Find all lines with the word "index" in the material, then copy them.

INPUT FOR THIS TASK below:

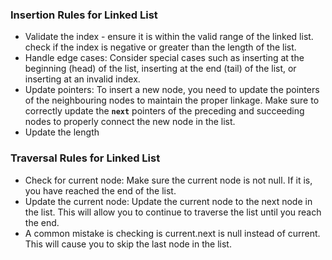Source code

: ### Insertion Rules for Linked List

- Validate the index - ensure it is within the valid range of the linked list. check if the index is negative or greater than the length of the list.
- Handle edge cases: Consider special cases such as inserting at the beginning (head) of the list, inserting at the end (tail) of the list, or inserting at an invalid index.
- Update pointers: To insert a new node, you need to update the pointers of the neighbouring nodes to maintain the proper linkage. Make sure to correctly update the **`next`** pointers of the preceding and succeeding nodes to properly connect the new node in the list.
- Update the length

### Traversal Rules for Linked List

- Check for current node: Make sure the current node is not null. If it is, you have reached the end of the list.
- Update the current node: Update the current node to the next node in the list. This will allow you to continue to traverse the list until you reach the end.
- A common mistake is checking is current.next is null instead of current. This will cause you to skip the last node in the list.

End of INPUT FOR THIS TASK.
INPUT FOR THIS TASK below:

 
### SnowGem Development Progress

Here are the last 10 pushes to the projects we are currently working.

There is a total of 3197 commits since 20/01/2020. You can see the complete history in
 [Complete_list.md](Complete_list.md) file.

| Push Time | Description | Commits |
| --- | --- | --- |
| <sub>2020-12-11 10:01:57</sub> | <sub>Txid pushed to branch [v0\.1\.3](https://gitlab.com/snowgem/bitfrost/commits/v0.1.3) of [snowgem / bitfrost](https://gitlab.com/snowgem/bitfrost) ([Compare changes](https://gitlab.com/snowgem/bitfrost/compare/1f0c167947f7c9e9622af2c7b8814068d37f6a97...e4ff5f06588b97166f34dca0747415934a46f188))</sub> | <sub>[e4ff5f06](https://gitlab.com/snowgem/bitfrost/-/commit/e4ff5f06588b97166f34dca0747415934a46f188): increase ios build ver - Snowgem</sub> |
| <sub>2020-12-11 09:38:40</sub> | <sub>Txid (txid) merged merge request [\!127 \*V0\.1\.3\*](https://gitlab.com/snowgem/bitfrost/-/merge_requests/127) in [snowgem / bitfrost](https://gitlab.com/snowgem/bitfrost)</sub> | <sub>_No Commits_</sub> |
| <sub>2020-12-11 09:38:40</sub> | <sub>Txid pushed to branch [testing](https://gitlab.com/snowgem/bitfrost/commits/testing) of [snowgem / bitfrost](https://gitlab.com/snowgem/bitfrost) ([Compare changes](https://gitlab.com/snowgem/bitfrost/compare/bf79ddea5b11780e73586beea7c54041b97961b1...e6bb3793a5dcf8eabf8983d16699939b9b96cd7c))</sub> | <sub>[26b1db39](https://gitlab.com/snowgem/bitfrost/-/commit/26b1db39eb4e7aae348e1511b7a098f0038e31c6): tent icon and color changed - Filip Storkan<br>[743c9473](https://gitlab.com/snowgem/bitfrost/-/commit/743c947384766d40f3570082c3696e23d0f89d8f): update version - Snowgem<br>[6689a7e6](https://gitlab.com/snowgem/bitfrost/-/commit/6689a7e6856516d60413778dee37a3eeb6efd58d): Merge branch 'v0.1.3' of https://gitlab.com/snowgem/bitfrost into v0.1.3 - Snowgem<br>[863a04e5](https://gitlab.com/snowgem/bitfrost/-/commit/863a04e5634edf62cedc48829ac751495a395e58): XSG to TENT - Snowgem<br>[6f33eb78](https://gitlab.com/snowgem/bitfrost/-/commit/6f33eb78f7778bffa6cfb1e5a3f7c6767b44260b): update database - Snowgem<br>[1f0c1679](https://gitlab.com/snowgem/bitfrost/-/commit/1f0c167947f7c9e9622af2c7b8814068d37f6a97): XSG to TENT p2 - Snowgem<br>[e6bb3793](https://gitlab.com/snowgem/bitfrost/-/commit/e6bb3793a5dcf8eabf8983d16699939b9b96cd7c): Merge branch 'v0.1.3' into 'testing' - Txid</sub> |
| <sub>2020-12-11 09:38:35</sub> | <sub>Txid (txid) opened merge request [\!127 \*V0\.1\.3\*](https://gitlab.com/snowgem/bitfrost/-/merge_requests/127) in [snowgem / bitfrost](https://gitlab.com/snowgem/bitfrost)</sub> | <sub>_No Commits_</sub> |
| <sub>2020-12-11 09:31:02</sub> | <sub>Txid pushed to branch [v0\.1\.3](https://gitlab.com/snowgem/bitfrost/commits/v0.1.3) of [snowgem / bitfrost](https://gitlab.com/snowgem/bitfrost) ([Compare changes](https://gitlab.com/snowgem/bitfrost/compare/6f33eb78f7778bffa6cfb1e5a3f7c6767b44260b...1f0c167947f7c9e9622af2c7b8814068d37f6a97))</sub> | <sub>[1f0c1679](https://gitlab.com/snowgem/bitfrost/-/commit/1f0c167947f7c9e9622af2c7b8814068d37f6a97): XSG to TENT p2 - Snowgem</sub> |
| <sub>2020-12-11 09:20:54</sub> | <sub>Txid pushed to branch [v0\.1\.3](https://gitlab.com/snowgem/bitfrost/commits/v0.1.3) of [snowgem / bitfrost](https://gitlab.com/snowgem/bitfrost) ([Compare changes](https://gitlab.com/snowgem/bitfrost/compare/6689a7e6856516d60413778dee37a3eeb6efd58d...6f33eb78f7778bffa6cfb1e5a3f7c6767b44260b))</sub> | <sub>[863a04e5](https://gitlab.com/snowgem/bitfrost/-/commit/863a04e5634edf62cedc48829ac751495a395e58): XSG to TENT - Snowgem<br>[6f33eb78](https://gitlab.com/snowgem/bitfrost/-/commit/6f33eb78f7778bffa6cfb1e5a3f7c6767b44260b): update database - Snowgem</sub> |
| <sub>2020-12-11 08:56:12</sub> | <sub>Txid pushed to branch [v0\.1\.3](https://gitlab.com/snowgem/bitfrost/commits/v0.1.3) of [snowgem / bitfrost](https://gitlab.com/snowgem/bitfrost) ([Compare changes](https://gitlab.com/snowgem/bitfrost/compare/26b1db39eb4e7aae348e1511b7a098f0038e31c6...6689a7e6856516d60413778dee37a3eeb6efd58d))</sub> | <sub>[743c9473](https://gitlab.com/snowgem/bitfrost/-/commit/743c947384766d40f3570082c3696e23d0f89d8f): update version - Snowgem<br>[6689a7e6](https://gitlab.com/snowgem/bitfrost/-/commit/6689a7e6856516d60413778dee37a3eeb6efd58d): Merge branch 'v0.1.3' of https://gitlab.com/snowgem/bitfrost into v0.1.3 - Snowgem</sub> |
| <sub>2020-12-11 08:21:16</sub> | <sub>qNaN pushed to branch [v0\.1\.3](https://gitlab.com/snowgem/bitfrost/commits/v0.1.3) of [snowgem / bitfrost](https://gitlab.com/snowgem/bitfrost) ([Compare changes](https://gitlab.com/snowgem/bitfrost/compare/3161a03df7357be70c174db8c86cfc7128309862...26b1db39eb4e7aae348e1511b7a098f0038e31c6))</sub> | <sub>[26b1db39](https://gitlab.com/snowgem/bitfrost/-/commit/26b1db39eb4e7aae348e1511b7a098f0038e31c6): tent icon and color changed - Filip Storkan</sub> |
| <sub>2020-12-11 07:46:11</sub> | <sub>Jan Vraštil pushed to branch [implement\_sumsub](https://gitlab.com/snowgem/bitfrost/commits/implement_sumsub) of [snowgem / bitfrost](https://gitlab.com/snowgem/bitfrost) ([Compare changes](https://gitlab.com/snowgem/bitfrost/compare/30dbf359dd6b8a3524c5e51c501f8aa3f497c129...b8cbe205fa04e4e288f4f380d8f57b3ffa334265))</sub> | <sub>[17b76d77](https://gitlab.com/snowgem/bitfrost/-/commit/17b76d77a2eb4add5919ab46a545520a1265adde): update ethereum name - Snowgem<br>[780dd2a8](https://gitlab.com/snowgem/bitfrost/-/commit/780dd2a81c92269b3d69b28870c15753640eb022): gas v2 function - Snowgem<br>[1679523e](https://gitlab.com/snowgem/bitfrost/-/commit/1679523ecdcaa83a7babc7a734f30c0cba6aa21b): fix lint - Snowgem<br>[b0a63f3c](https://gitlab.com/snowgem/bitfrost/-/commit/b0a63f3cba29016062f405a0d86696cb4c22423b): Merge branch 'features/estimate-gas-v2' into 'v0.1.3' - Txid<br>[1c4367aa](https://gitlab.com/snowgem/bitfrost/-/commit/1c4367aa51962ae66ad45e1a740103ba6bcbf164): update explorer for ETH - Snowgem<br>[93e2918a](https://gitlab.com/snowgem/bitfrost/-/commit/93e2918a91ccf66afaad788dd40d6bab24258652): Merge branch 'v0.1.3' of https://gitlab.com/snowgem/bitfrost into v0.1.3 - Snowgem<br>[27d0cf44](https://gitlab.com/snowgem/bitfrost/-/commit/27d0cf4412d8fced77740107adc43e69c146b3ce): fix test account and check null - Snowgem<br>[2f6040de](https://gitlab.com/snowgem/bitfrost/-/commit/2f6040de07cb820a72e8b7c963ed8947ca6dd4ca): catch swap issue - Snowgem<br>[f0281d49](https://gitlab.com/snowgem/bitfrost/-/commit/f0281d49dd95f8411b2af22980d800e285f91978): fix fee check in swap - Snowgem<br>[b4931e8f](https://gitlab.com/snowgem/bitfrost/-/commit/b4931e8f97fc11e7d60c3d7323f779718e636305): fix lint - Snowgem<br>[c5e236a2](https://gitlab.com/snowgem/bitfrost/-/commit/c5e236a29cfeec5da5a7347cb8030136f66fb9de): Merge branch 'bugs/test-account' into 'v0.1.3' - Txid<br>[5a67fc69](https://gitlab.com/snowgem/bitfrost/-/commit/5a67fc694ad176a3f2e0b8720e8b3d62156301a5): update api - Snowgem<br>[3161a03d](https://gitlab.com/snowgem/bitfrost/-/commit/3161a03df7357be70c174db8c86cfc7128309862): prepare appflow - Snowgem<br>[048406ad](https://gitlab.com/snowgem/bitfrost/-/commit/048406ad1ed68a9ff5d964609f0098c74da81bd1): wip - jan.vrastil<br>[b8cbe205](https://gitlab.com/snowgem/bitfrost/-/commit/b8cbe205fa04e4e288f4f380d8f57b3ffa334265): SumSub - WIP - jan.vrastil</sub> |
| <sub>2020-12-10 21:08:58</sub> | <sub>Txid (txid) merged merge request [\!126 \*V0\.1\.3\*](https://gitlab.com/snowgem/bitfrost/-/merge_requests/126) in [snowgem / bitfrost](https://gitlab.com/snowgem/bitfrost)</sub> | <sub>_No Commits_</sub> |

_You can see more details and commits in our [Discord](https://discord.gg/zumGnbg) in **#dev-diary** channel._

End of INPUT FOR THIS TASK.

EXERCISE OUTPUT:
- Validate the index - ensure it is within the valid range of the linked list. check if the index is negative or greater than the length of the list.
- Handle edge cases: Consider special cases such as inserting at the beginning (head) of the list, inserting at the end (tail) of the list, or inserting at an invalid index.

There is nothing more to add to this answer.